La reveladora conversación con el ayudante dio paso a una entrevista con Galtieri en
persona. El futuro presidente no presentaba ese día el aspecto tan impecable que tenía
de costumbre. Estaba desencajado. Recibió al representante español en su despacho con un
tono y ambiente muy frío, a diferencia de las otras ocasiones que, con motivo de alguna
detención, había acudido al fortificado acuartelamiento-residencia del general. En todas
las oportunidades anteriores había sido tratado aceptablemente bien; incluso un teniente
coronel de apellido Gasari lo había acompañado a visitar a los españoles detenidos en
las redadas, circunstancias que con toda seguridad salvó vidas.
Galtieri estaba sentado ante la mesa de su despacho. Tras un saludo inicial,
Ramírez-Montesinos le expuso el motivo de su visita y su temor al regreso de los
encapuchados. Tampoco el general negó su relación con los trágicos sucesos que habían
acabado con la muerte de los Labrador. Lo lamento, fue un error, dijo el
militar. Fue entonces cuando el cónsul observó sobre aquella mesa un papel amarillo en
el que se distinguía un listado de unos treinta nombres mecanografiados, la mitad de
ellos marcados con una cruz cristiana hecha a lápiz rojo. Se impresionó al ver aquello.
Mientras Galtieri hablaba, el diplomático repasó el listado al revés y vio que Palmiro
Labrador figuraba con una cruz y que su hermano Miguel Angel no la tenía, por lo que
dedujo que si la cruz indicaba muerte, este último debía estar vivo en aquellos
instantes. Así lo creyó entonces y así nos lo contó veinte años después.
De hecho, a Vicente nunca le inquietó explicar estos acontecimientos tan
extraordinariamente incriminatorios para el que llegaría a ser el presidente de la
República Argentina. Es más, ya cuando sucedieron, el cónsul informó de inmediato a
sus superiores jerárquicos en Madrid y se ofreció a la familia Labrador como testigo
ante cualquier iniciativa legal que decidieran emprender. No tengo ningún
inconveniente en referir los hechos, tal como los conozco, ante cualquier autoridad
oficial o tribunal que así lo requiera, reiteró en una carta remitida desde San
Francisco a la familia Labrador que entonces residía en Salamanca. La misiva, en la que
relata de nuevo el pasaje de la lista y las cruces rojas, lleva fecha de febrero de 1979.

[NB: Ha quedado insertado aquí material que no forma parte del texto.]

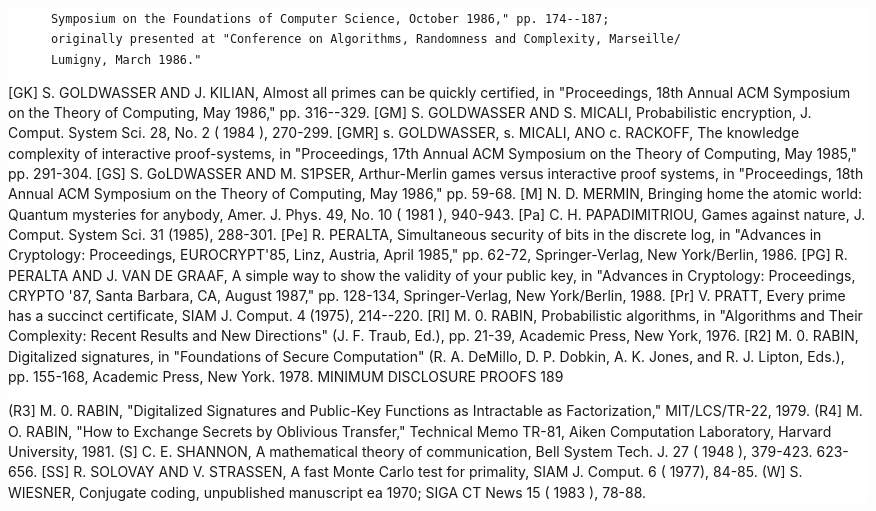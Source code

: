           Symposium on the Foundations of Computer Science, October 1986," pp. 174--187; 
          originally presented at "Conference on Algorithms, Randomness and Complexity, Marseille/ 
          Lumigny, March 1986." 
[GK]      S. GOLDWASSER AND J. KILIAN, Almost all primes can be quickly certified, in "Proceedings, 
          18th Annual ACM Symposium on the Theory of Computing, May 1986," pp. 316--329. 
[GM]      S. GOLDWASSER AND S. MICALI, Probabilistic encryption, J. Comput. System Sci. 28, No. 2 
          ( 1984 ), 270-299. 
[GMR]     s. GOLDWASSER, s. MICALI, ANO c. RACKOFF, The knowledge complexity of interactive 
          proof-systems, in "Proceedings, 17th Annual ACM Symposium on the Theory of 
          Computing, May 1985," pp. 291-304. 
[GS]      S. GoLDWASSER AND M. S1PSER, Arthur-Merlin games versus interactive proof systems, in 
          "Proceedings, 18th Annual ACM Symposium on the Theory of Computing, May 1986," 
          pp. 59-68. 
[M]       N. D. MERMIN, Bringing home the atomic world: Quantum mysteries for anybody, Amer. 
          J. Phys. 49, No. 10 ( 1981 ), 940-943. 
[Pa]      C. H. PAPADIMITRIOU, Games against nature, J. Comput. System Sci. 31 (1985), 288-301. 
[Pe]      R. PERALTA, Simultaneous security of bits in the discrete log, in "Advances in Cryptology: 
          Proceedings, EUROCRYPT'85, Linz, Austria, April 1985," pp. 62-72, Springer-Verlag, 
          New York/Berlin, 1986. 
[PG]      R. PERALTA AND J. VAN DE GRAAF, A simple way to show the validity of your public key, 
          in "Advances in Cryptology: Proceedings, CRYPTO '87, Santa Barbara, CA, August 1987," 
          pp. 128-134, Springer-Verlag, New York/Berlin, 1988. 
[Pr]      V. PRATT, Every prime has a succinct certificate, SIAM J. Comput. 4 (1975), 214--220. 
[RI]      M. 0. RABIN, Probabilistic algorithms, in "Algorithms and Their Complexity: Recent 
          Results and New Directions" (J. F. Traub, Ed.), pp. 21-39, Academic Press, New York, 
          1976. 
[R2]      M. 0. RABIN, Digitalized signatures, in "Foundations of Secure Computation" (R. A. 
          DeMillo, D. P. Dobkin, A. K. Jones, and R. J. Lipton, Eds.), pp. 155-168, Academic Press, 
          New York. 1978. 
                            MINIMUM   DISCLOSURE  PROOFS                         189 

(R3]      M.  0. RABIN, "Digitalized Signatures and Public-Key Functions as Intractable as 
          Factorization," MIT/LCS/TR-22, 1979. 
(R4]      M. O. RABIN, "How to Exchange Secrets by Oblivious Transfer," Technical Memo TR-81, 
          Aiken Computation Laboratory, Harvard University, 1981. 
(S]       C. E. SHANNON, A mathematical theory of communication, Bell System Tech. J. 27 ( 1948 ), 
          379-423. 623-656. 
[SS]      R. SOLOVAY AND V. STRASSEN, A fast Monte Carlo test for primality, SIAM J. Comput. 6 
          ( 1977), 84-85. 
(W]       S. WIESNER, Conjugate coding, unpublished manuscript ea 1970; SIGA CT News 15 ( 1983 ), 
          78-88.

A mediados de mayo de 1996, cuando acudimos a verlo y le preguntamos qué pasó con los
Labrador, Vicente exclamó: ¡Hace veinte años que nadie me lo preguntaba!. Y
luego el cónsul fue dejando fluir poco a poco la historia de aquellos días.
Pero volvamos al relato de lo sucedido en el acuartelamiento de Galtieri. Si Miguel Angel
no estaba muerto ¿qué sucedió con él? Pues, que fue asesinado con toda seguridad por
los militares en fechas posteriores a la entrevista entre el general y el cónsul. A este
respecto José Luis Dicenta, que lo sustituyó temporalmente y cuyo comportamiento
personal y profesional también fue encomiable, afirma que el propio Galtieri le acabaría
aceptando que Miguel Angel murió después de aquella tensa entrevista en la que no
admitió que el joven español, secuestrado hacía tres meses, estaba vivo y preso allí
mismo.
Pero el asunto de las cruces no fue la única sorpresa que deparó el encuentro con el
militar. Todavía bajo la impresión inicial que le había causado el descubrimiento de la
siniestra lista, el cónsul hablaba con el general cuando apareció en la antesala del
despacho un joven rubio, bien parecido, de unos treinta y tantos años de edad. El recién
llegado se quedó a la espera, pero provocó en Galtieri una extraña excitación pues,
nada más verle, se desencajó aún más y comenzó a hablar de la Segunda Guerra Mundial,
de los bombardeos de Hamburgo y de conceptos tales como objetivos militares o
destrucciones colaterales. Luego prosiguió su tenso monólogo con la afirmación de que
estaba en guerra y tras mencionar la necesidad de la guerra sucia lanzó al aire una
pregunta aparentemente dirigida al cónsul:
¿Qué me viene a decir usted? ¿No hizo Franco lo mismo?
No he venido a hablar de política sino de la familia Labrador respondió
innecesariamente Ramírez-Montesinos, ya que Galtieri no lo escuchaba.
Pase, pase, coronel dijo el general dirigiéndose al recién llegado
acérquese y traiga eso. Vamos a hacerle un regalo al cónsul.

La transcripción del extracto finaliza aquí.